<h3> Imports and set device

In [None]:
import time
import numpy as np

import torch
from torch_geometric.loader import DataLoader

import sys
sys.path.append("../src")
from acoupipe_extensions import VariableArrayConfig, random_positions
from on_the_fly_dataset import OnTheFlyDataset
from precomputed_dataset import precomputedDataset

<h3> Initiate both datasets

In [10]:
# --- generate config for on the flydataset ---
test_generator = np.random.default_rng(seed=20006)

config = VariableArrayConfig(
    mpos_fn=random_positions,
    mode="analytic",
    mic_sig_noise=False,
    generator=test_generator,
    min_nsources=1,
    max_nsources=4,
    min_num_mics=32,
    max_num_mics=32,
)

# --- instantiate on the fly dataset ---
on_the_fly_ds = OnTheFlyDataset(
    features=[
        "csm",
        "eigmode",
        "cartesian_coordinates",
        "loc",
        "source_strength_analytic",
    ],
    split="training",
    size=100,
    f=1000,
    num=0,
    progress_bar=False,
    config=config,
)

# --- instantiate precomputed dataset ---
h5_path = "../data/10000samples.h5"  #same settings as generated on the fly dataset
precomputed_ds = precomputedDataset(h5_path)


<h2> Benchmark Settings

In [None]:
device = torch.device("cuda:2" if torch.cuda.is_available() else "cpu")
pin_memory = (device.type == "cuda")
N = 50
WARMUP = 5

<h2> Benchmark precomputed dataset

In [49]:
# =========================
# PRECOMPUTED DATASET
# =========================
loader = DataLoader(precomputed_ds, batch_size=1, shuffle=False, num_workers=0, pin_memory=pin_memory)

# warmup
for _ in range(WARMUP):
    for data in loader:
        _ = data.to(device, non_blocking=pin_memory)
        if device.type == "cuda":
            torch.cuda.synchronize(device)
        break

load_times, h2d_times, both_times = [], [], []

for _ in range(N):
    t0 = time.perf_counter()
    for data in loader:
        t1 = time.perf_counter()  # after load
        _ = data.to(device, non_blocking=pin_memory)
        if device.type == "cuda":
            torch.cuda.synchronize(device)
        t2 = time.perf_counter()  # after H2D
        break

    load_times.append(t1 - t0)
    h2d_times.append(t2 - t1)
    both_times.append(t2 - t0)

print("Precomputed via DataLoader")
print(f"  load only:  {np.mean(load_times)*1000:.2f} ± {np.std(load_times)*1000:.2f} ms")
print(f"  H2D only:   {np.mean(h2d_times)*1000:.2f} ± {np.std(h2d_times)*1000:.2f} ms")
print(f"  load+H2D:   {np.mean(both_times)*1000:.2f} ± {np.std(both_times)*1000:.2f} ms")

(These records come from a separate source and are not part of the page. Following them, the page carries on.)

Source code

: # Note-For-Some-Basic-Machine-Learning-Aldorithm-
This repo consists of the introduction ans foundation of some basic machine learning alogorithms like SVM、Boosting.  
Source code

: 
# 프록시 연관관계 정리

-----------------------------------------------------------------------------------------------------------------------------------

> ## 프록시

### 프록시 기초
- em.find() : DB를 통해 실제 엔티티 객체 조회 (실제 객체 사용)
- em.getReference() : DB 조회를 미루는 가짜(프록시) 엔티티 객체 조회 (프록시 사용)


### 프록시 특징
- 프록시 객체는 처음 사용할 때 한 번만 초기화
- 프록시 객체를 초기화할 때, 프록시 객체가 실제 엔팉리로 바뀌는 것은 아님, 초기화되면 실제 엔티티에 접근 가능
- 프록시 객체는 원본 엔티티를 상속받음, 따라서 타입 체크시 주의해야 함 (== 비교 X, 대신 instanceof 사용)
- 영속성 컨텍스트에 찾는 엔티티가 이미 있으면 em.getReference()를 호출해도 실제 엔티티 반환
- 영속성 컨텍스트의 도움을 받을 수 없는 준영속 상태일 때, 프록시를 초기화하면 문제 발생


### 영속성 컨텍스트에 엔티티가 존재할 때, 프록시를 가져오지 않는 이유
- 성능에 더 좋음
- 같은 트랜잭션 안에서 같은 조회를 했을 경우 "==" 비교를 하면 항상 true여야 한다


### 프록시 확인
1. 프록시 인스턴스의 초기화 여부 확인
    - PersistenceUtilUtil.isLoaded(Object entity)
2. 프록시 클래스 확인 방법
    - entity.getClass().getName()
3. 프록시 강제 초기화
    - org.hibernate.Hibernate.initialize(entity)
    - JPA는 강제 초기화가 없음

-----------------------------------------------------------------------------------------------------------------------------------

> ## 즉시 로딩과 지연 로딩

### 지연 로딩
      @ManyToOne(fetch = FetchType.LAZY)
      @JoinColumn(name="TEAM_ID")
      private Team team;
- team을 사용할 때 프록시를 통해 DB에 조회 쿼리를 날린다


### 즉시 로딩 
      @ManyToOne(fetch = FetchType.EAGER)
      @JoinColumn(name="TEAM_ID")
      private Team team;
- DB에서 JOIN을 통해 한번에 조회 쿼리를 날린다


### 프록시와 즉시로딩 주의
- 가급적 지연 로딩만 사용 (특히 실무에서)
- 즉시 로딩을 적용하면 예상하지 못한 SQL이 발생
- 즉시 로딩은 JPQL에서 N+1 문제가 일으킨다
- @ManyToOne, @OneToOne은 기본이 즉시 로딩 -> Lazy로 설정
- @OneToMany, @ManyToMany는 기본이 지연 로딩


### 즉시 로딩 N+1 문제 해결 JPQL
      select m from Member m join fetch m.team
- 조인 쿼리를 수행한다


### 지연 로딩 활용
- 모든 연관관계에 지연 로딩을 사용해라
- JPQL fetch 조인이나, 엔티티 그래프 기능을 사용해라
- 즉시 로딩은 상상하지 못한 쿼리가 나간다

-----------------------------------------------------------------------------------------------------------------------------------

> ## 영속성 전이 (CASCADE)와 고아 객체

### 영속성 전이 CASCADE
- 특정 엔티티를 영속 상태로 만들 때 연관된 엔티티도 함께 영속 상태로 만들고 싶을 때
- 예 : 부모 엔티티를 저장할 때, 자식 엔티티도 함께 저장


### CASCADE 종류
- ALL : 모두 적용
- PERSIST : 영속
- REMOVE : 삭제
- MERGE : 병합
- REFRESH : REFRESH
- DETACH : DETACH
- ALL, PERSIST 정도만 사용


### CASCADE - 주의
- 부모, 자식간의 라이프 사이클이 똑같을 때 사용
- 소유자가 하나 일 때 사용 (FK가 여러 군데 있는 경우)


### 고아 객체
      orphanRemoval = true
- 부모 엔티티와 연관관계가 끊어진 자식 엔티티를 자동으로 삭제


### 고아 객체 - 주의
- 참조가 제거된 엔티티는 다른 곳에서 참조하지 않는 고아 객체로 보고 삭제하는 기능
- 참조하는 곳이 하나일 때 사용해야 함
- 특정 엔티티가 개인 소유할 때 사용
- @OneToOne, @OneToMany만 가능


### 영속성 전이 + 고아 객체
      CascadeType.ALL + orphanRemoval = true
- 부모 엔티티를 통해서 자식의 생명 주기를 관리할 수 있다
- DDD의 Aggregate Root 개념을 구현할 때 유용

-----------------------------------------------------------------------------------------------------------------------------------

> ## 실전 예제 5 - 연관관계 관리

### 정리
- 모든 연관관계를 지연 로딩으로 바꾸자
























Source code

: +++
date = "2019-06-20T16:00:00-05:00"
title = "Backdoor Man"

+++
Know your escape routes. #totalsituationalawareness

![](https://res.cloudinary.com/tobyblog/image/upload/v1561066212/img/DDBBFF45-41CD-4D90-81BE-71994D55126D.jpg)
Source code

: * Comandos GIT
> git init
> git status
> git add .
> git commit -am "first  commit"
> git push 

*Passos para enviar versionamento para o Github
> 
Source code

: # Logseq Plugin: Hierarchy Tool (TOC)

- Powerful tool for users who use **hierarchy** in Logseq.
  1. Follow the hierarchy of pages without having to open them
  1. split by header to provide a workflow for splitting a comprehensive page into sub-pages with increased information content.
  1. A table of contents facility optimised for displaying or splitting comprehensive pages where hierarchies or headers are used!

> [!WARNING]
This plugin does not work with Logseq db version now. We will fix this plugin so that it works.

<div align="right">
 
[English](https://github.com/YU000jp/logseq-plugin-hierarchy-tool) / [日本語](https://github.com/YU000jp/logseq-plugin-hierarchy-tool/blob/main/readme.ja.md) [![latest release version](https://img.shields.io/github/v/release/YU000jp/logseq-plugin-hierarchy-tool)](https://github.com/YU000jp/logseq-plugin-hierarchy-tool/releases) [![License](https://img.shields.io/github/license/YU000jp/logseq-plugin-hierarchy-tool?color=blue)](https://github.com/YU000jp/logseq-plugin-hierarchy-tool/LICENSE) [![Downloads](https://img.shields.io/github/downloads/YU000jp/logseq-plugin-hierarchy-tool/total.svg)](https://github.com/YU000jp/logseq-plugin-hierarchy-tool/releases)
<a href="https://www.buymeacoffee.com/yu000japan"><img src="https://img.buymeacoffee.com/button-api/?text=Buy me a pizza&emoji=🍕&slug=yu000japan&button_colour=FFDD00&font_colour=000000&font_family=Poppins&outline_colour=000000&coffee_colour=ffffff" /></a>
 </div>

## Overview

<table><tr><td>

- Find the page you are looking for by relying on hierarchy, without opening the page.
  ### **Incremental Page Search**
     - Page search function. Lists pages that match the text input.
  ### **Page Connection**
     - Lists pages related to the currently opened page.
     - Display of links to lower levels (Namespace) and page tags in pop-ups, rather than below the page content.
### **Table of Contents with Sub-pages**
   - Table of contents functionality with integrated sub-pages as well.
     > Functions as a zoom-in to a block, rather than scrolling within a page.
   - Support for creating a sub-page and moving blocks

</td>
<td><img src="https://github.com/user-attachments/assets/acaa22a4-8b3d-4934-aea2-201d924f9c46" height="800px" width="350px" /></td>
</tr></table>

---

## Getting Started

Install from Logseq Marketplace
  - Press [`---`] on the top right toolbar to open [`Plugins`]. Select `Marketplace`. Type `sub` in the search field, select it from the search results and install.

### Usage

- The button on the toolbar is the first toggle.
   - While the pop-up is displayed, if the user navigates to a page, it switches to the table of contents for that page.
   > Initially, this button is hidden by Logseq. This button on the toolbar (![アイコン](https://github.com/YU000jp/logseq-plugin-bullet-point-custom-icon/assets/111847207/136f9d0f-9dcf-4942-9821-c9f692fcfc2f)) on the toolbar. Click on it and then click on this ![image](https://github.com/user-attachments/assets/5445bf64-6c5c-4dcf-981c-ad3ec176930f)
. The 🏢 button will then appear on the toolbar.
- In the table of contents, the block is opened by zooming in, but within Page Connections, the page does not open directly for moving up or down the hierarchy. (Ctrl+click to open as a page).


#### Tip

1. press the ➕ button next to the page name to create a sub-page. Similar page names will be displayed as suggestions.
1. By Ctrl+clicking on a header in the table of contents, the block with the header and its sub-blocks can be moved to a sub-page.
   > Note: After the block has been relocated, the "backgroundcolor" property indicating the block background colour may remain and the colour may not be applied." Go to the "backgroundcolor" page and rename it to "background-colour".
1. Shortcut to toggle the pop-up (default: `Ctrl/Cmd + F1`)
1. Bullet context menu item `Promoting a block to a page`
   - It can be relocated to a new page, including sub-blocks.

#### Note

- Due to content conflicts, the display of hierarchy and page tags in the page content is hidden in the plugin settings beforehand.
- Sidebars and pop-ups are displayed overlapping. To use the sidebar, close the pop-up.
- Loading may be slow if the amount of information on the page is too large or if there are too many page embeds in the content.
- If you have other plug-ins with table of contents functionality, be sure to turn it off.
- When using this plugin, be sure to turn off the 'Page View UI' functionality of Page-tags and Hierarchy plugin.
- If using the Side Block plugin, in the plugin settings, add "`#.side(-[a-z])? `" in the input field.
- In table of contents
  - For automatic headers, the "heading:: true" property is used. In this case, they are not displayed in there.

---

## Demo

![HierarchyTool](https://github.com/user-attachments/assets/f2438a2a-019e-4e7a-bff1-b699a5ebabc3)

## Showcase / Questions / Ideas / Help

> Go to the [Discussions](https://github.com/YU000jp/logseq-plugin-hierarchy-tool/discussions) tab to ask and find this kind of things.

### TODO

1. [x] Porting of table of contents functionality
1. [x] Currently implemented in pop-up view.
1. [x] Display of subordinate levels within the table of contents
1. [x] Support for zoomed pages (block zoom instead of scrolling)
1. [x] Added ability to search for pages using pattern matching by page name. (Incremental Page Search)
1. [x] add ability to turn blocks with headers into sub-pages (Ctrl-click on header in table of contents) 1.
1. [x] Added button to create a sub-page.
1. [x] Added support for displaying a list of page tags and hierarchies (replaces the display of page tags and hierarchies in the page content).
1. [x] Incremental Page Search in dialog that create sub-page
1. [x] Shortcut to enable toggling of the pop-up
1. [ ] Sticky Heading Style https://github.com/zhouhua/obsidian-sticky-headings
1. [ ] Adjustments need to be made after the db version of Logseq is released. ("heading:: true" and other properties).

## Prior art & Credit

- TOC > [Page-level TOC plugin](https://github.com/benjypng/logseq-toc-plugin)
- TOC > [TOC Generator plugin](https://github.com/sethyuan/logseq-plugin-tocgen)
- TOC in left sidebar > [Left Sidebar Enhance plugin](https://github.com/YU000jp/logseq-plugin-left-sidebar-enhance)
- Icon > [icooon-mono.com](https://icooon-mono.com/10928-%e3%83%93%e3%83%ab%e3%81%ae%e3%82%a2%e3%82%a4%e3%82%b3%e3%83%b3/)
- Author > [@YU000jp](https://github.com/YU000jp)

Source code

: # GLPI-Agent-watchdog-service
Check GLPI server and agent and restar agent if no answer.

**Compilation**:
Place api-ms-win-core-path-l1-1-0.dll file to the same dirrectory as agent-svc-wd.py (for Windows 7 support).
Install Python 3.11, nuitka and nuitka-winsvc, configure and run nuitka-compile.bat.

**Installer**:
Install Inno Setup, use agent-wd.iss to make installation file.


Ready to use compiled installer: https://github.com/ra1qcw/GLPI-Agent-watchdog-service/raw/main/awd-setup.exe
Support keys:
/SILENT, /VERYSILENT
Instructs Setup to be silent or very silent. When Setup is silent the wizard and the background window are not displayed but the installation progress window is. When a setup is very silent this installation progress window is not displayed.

Precomputed via DataLoader
  load only:  4.11 ± 0.65 ms
  H2D only:   0.22 ± 0.06 ms
  load+H2D:   4.33 ± 0.66 ms


In [51]:
# =========================
# ON-THE-FLY DATASET
# =========================
loader = DataLoader(on_the_fly_ds, batch_size=1, shuffle=False, num_workers=0, pin_memory=pin_memory)

# warmup
for _ in range(WARMUP):
    for data in loader:
        _ = data.to(device, non_blocking=pin_memory)
        if device.type == "cuda":
            torch.cuda.synchronize(device)
        break

load_times, h2d_times, both_times = [], [], []

for _ in range(N):
    t0 = time.perf_counter()
    for data in loader:
        t1 = time.perf_counter()  # after create/load
        _ = data.to(device, non_blocking=pin_memory)
        if device.type == "cuda":
            torch.cuda.synchronize(device)
        t2 = time.perf_counter()  # after H2D
        break

    load_times.append(t1 - t0)
    h2d_times.append(t2 - t1)
    both_times.append(t2 - t0)

print("On-the-fly via DataLoader")
print(f"  create only:{np.mean(load_times)*1000:.2f} ± {np.std(load_times)*1000:.2f} ms")
print(f"  H2D only:   {np.mean(h2d_times)*1000:.2f} ± {np.std(h2d_times)*1000:.2f} ms")
print(f"  create+H2D: {np.mean(both_times)*1000:.2f} ± {np.std(both_times)*1000:.2f} ms")

On-the-fly via DataLoader
  create only:34.13 ± 37.51 ms
  H2D only:   0.22 ± 0.01 ms
  create+H2D: 34.35 ± 37.52 ms